Sterling Jumps To Seven-Week High On May’s No-Brexit Warning

Sterling

Sterling hovered just off seven-week highs against the dollar on Monday as markets seized on another warning from Prime Minister Theresa May that MPs’ failure to approve her Brexit deal could lead to the UK staying in the European Union.

May’s EU divorce deal looks almost certain to get the thumbs down from parliament in a vote on Tuesday even as she makes last-ditch efforts to garner MPs’ support for it.

She said in a speech that blocking Brexit was now a more likely outcome than Britain leaving the European Union without a deal. While she was invoking a line she has deployed in the past to persuade Conservative party MPs to back her deal, it reinforced markets’ hopes that Brexit could be softened or even reversed.

“Theresa May seems to think there is a bigger chance of no-Brexit than of no-deal Brexit. Anything that seems to reduce the chances of a ‘hard’ Brexit is something that would provide solace to investors,” said Jane Foley, FX strategist at Rabobank.

The pound last week posted its fourth straight week in the black, rising sharply on Friday on suggestions that Britain could seek to delay its scheduled March 29 date to exit the European Union. But it has also benefited from recent dollar weakness and last week from a fall in the euro.

It rallied on Monday to a high of $1.2879, up 0.3 percent on the day while against the euro it firmed 0.2 percent to stand at 89.06 pence by 1200 GMT, the highest since Dec. 5. By 1415 GMT, it eased back to trade flat on the day.

Markets shrugged off news that May’s Whip, a lawmaker who enforces party discipline, had quit to express opposition to her Brexit deal.

Uncertain Times

However, the outlook for the currency remains uncertain – a last-minute Brexit deal, a disorderly or no-deal exit, a new referendum or remaining in the bloc are all seen as possible. Each could have radically different consequences for the sterling outlook.

May is expected to tell rebel MPs in a speech due later on Monday that Britain’s exit from the EU is now in peril from politicians seeking to thwart it

“It’s difficult to know what she could say that would pull parliamentarians out of their fairly entrenched positions and into her camp,” Foley added.

Instead markets are increasingly preferring to focus on signs that a “hard” Brexit – crashing out of the bloc without a withdrawal deal in place – is unlikely, given parliament’s growing influence on the process. Instead many have started to price the possibility of another referendum being called which could result in the UK remaining in the EU, a so-called people’s vote.

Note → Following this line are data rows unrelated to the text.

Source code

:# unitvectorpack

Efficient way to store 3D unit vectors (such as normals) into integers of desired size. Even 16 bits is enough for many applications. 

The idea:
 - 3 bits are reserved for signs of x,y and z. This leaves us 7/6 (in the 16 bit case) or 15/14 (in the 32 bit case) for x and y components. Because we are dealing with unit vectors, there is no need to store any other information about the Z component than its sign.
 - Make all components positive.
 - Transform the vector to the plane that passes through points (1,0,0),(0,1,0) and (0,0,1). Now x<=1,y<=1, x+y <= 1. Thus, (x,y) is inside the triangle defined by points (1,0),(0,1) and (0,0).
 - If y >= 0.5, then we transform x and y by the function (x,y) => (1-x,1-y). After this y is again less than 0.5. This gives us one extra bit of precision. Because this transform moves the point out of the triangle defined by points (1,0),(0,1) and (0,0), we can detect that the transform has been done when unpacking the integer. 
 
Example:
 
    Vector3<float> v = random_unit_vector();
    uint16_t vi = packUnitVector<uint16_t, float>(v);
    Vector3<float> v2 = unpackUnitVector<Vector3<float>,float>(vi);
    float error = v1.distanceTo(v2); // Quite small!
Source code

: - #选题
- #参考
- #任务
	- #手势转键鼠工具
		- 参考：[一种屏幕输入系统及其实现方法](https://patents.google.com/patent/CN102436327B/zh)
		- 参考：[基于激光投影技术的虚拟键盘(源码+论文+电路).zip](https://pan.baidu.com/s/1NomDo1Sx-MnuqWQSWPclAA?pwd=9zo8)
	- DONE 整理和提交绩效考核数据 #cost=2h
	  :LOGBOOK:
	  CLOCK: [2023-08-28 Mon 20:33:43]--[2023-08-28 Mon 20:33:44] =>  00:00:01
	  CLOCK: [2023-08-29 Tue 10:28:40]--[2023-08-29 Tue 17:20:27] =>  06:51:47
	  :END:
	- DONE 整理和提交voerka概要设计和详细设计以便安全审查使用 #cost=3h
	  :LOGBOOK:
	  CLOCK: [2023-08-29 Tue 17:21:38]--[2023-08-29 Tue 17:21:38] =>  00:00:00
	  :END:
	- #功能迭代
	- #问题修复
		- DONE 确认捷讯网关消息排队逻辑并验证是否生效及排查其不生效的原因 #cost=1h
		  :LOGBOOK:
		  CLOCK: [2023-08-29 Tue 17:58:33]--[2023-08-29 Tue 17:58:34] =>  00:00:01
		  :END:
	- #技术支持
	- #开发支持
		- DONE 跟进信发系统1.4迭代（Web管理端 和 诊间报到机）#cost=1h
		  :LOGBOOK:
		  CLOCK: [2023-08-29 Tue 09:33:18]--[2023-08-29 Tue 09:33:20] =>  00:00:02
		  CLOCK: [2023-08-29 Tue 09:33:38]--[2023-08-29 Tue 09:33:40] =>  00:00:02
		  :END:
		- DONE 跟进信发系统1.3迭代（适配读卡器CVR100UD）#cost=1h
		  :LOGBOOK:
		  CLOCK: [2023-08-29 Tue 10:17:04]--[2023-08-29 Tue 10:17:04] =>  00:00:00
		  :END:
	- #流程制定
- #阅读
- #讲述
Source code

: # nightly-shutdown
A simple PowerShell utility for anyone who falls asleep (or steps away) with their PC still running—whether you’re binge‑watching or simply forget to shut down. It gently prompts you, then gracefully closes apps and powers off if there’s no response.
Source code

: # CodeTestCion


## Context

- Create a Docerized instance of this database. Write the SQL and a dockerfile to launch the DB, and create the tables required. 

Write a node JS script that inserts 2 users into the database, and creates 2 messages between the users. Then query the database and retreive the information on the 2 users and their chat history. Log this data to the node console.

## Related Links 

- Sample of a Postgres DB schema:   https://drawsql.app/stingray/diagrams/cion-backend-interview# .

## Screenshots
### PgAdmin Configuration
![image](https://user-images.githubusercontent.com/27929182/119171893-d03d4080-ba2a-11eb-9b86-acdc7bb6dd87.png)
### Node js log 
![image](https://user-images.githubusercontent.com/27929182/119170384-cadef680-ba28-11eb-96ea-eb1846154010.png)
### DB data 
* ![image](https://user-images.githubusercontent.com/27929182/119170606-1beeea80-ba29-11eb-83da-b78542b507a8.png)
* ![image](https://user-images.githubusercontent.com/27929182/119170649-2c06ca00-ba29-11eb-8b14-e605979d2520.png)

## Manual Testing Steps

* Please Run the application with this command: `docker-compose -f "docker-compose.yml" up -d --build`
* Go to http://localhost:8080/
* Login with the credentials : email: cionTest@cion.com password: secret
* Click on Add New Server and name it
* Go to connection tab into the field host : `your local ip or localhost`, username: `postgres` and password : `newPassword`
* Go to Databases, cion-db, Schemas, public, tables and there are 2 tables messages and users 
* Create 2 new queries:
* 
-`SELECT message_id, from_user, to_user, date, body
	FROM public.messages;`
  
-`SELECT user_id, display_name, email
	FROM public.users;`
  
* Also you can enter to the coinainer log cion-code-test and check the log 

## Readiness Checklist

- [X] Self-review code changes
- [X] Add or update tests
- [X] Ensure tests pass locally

That has diminished expectations for sterling swings, pushing one-month volatility or vol to three-week lows last week though the vol rose back slightly on Monday.

The risk that sterling will fall against the dollar is just off the lowest level in more than four months, according to one-month risk reversals, a gauge of market positioning.

Jasper Lawler, head of research at consultancy ICG told clients a second referendum “could take sterling well north of $1.30 within minutes of being announced.”

“The prospect of all Brexit uncertainties disappearing would attract huge sums of capital that have been on the sidelines during negotiations,” he added.